But, Anderson, important to remember here that you have to meet a certain threshold probable cause before you put an American on a file as to travel overseas. And the big concern with these finders (ph) is that Americans could perhaps travel to Europe, across borders, going to Turkey and then into Syria. In McCain's case, he was put on a special list that Americans believe to be linked to militant groups once he'd already traveled overseas.
COOPER: You're at the college where this guy Douglas McArthur McCain went to school, any reaction from people there on the news that he died fighting for ISIS? BROWN: Well, the reaction is really just shock, Anderson. We have spoken to people who say they knew Douglas McCain. He studied here at San Diego City College and studied there that we learned. And he also -- Last year, we learned -- worked with a company that helped people with disabilities and in fact my colleague Dan Simon interviewed one of those people, Anderson, and this person says that from his knowledge that McCain was a terrific guy. That was a direct quote from this person that he knew he was religious that sometimes McCain would pray inside his apartment. But that he never expressed any extremist views.
And his family is outgoing at the same time but the sentiment saying that they -- that he never indicated that he was sympathized with ISIS until recently they saw some of his Facebook posts and social media post. But by all accounts, they're very surprised by the fact that he was allegedly aligned with ISIS.
Anderson?
COOPER: All right. Pamela, I appreciate the reporting. Thanks.

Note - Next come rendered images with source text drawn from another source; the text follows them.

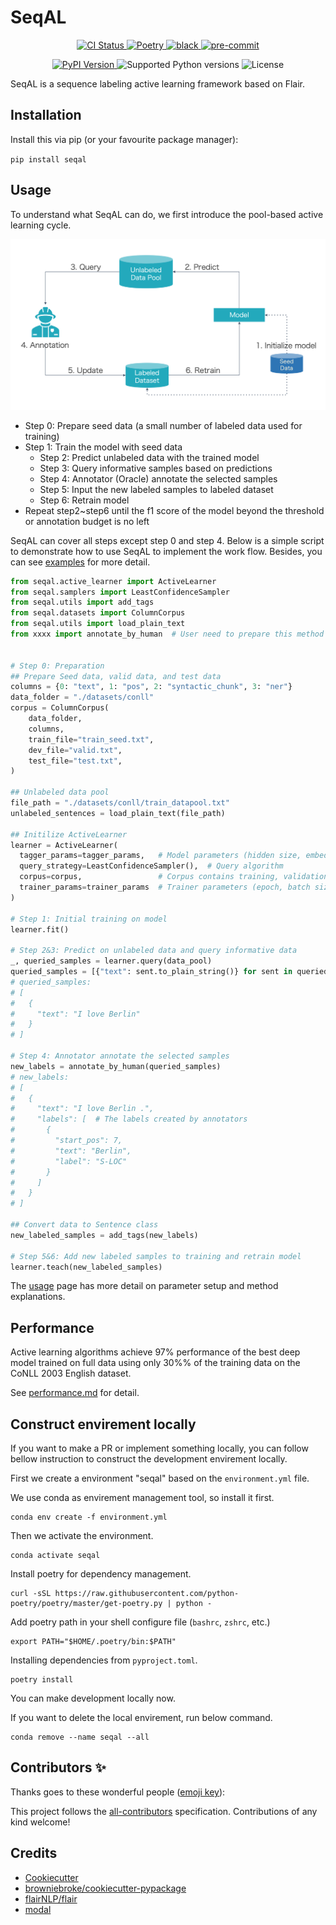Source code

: # SeqAL

<!-- <p align="center">
  <a href="https://github.com/BrambleXu/seqal/actions?query=workflow%3ACI">
    <img src="https://img.shields.io/github/workflow/status/BrambleXu/seqal/CI/main?label=CI&logo=github&style=flat-square" alt="CI Status" >
  </a>
  <a href="https://seqal.readthedocs.io">
    <img src="https://img.shields.io/readthedocs/seqal.svg?logo=read-the-docs&logoColor=fff&style=flat-square" alt="Documentation Status">
  </a>
  <a href="https://codecov.io/gh/BrambleXu/seqal">
    <img src="https://img.shields.io/codecov/c/github/BrambleXu/seqal.svg?logo=codecov&logoColor=fff&style=flat-square" alt="Test coverage percentage">
  </a>
</p> -->
<p align="center">
  <a href="https://github.com/BrambleXu/seqal/actions?query=workflow%3ACI">
    <img src="https://img.shields.io/github/workflow/status/BrambleXu/seqal/CI/main?label=CI&logo=github&style=flat-square" alt="CI Status" >
  </a>
  <a href="https://python-poetry.org/">
    <img src="https://img.shields.io/badge/packaging-poetry-299bd7?style=flat-square&logo=data:image/png" alt="Poetry">
  </a>
  <a href="https://github.com/ambv/black">
    <img src="https://img.shields.io/badge/code%20style-black-000000.svg?style=flat-square" alt="black">
  </a>
  <a href="https://github.com/pre-commit/pre-commit">
    <img src="https://img.shields.io/badge/pre--commit-enabled-brightgreen?logo=pre-commit&logoColor=white&style=flat-square" alt="pre-commit">
  </a>
</p>
<p align="center">
  <a href="https://pypi.org/project/seqal/">
    <img src="https://img.shields.io/pypi/v/seqal.svg?logo=python&logoColor=fff&style=flat-square" alt="PyPI Version">
  </a>
  <img src="https://img.shields.io/pypi/pyversions/seqal.svg?style=flat-square&logo=python&amp;logoColor=fff" alt="Supported Python versions">
  <img src="https://img.shields.io/pypi/l/seqal.svg?style=flat-square" alt="License">
</p>

SeqAL is a sequence labeling active learning framework based on Flair.

## Installation

Install this via pip (or your favourite package manager):

`pip install seqal`


## Usage

To understand what SeqAL can do, we first introduce the pool-based active learning cycle.

![al_cycle](./docs/source/_static/al_cycle.png)

- Step 0: Prepare seed data (a small number of labeled data used for training)
- Step 1: Train the model with seed data
  - Step 2: Predict unlabeled data with the trained model
  - Step 3: Query informative samples based on predictions
  - Step 4: Annotator (Oracle) annotate the selected samples
  - Step 5: Input the new labeled samples to labeled dataset
  - Step 6: Retrain model
- Repeat step2~step6 until the f1 score of the model beyond the threshold or annotation budget is no left

SeqAL can cover all steps except step 0 and step 4. Below is a simple script to demonstrate how to use SeqAL to implement the work flow. Besides, you can see [examples](./examples) for more detail.

```python
from seqal.active_learner import ActiveLearner
from seqal.samplers import LeastConfidenceSampler
from seqal.utils import add_tags
from seqal.datasets import ColumnCorpus
from seqal.utils import load_plain_text
from xxxx import annotate_by_human  # User need to prepare this method


# Step 0: Preparation
## Prepare Seed data, valid data, and test data
columns = {0: "text", 1: "pos", 2: "syntactic_chunk", 3: "ner"}
data_folder = "./datasets/conll"
corpus = ColumnCorpus(
    data_folder,
    columns,
    train_file="train_seed.txt",
    dev_file="valid.txt",
    test_file="test.txt",
)

## Unlabeled data pool
file_path = "./datasets/conll/train_datapool.txt"
unlabeled_sentences = load_plain_text(file_path)

## Initilize ActiveLearner
learner = ActiveLearner(
  tagger_params=tagger_params,   # Model parameters (hidden size, embedding, etc.)
  query_strategy=LeastConfidenceSampler(),  # Query algorithm
  corpus=corpus,                 # Corpus contains training, validation, test data
  trainer_params=trainer_params  # Trainer parameters (epoch, batch size, etc.)
)

# Step 1: Initial training on model
learner.fit()

# Step 2&3: Predict on unlabeled data and query informative data
_, queried_samples = learner.query(data_pool)
queried_samples = [{"text": sent.to_plain_string()} for sent in queried_samples]  # Convert sentence class to plain text
# queried_samples:
# [
#   {
#     "text": "I love Berlin"
#   }
# ]

# Step 4: Annotator annotate the selected samples
new_labels = annotate_by_human(queried_samples)
# new_labels:
# [　
#   {
#     "text": "I love Berlin .",
#     "labels": [  # The labels created by annotators
#       {
#         "start_pos": 7,
#         "text": "Berlin",
#         "label": "S-LOC"
#       }
#     ]
#   }
# ]

## Convert data to Sentence class
new_labeled_samples = add_tags(new_labels)

# Step 5&6: Add new labeled samples to training and retrain model
learner.teach(new_labeled_samples)
```

The [usage](./docs/source/usage.md) page has more detail on parameter setup and method explanations.


## Performance

Active learning algorithms achieve 97% performance of the best deep model trained on full data using only 30%% of the training data on the CoNLL 2003 English dataset.

See [performance.md](./docs/source/performance.md) for detail.


## Construct envirement locally

If you want to make a PR or implement something locally, you can follow bellow instruction to construct the development envirement locally.

First we create a environment "seqal" based on the `environment.yml` file.

We use conda as envirement management tool, so install it first.

```
conda env create -f environment.yml
```

Then we activate the environment.

```
conda activate seqal
```

Install poetry for dependency management.

```
curl -sSL https://raw.githubusercontent.com/python-poetry/poetry/master/get-poetry.py | python -
```

Add poetry path in your shell configure file (`bashrc`, `zshrc`, etc.)
```
export PATH="$HOME/.poetry/bin:$PATH"
```

Installing dependencies from `pyproject.toml`.

```
poetry install
```

You can make development locally now.

If you want to delete the local envirement, run below command.
```
conda remove --name seqal --all
```

## Contributors ✨

Thanks goes to these wonderful people ([emoji key](https://allcontributors.org/docs/en/emoji-key)):

<!-- ALL-CONTRIBUTORS-LIST:START - Do not remove or modify this section -->
<!-- prettier-ignore-start -->
<!-- markdownlint-disable -->
<!-- markdownlint-enable -->
<!-- prettier-ignore-end -->
<!-- ALL-CONTRIBUTORS-LIST:END -->

This project follows the [all-contributors](https://github.com/all-contributors/all-contributors) specification. Contributions of any kind welcome!

## Credits

- [Cookiecutter](https://github.com/audreyr/cookiecutter)
- [browniebroke/cookiecutter-pypackage](https://github.com/browniebroke/cookiecutter-pypackage)
- [flairNLP/flair](https://github.com/flairNLP/flair)
- [modal](https://github.com/modAL-python/modAL)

A quick reminder, make sure you set your DVR. You can always watch 360 whenever you want.
Just ahead, the best possible ending for one American journalist held captive in Syria for nearly two years. Peter Theo Curtis, he's back home tonight with his mom, the rest of his family. What he said when faced cameras for the firs time today.
Plus, a mom's desperate plea to ISIS to free her son still being held the journalist Steven Sotloff.
(COMMERCIAL BREAK)
COOPER: In the span of just about a week, several American families have received life changing news about their loved ones who were ceased by terror groups in Syria.
Tonight, Journalist Peter Theo Curtis said the reporter is back at home in Massachusetts. He's nearly two-year ordeal finally over. Captured and held by al-Nusra Front, he was freed on Sunday.
Today, he spoke publicly for the first time since that release.
(BEGIN VIDEO CLIP)
PETER THEO CURTIS, FREED AMERICAN JOURNALIST: In the days following my release on Sunday, I have learned bit by bit that there had been literally hundreds of people brave, determined, and big-hearted people all over the world working for my release. They've been working for two years on this.
I had no idea. When I was in prison, I had no idea that so much effort was being expended on my behalf. And now, having found out, I am just overwhelmed with emotion. I'm also overwhelmed by one other thing and that is that total strangers have been coming up to me and saying, "Hey, we're just glad you're home. Welcome home. Glad you're back. Glad you're safe. Great to see you."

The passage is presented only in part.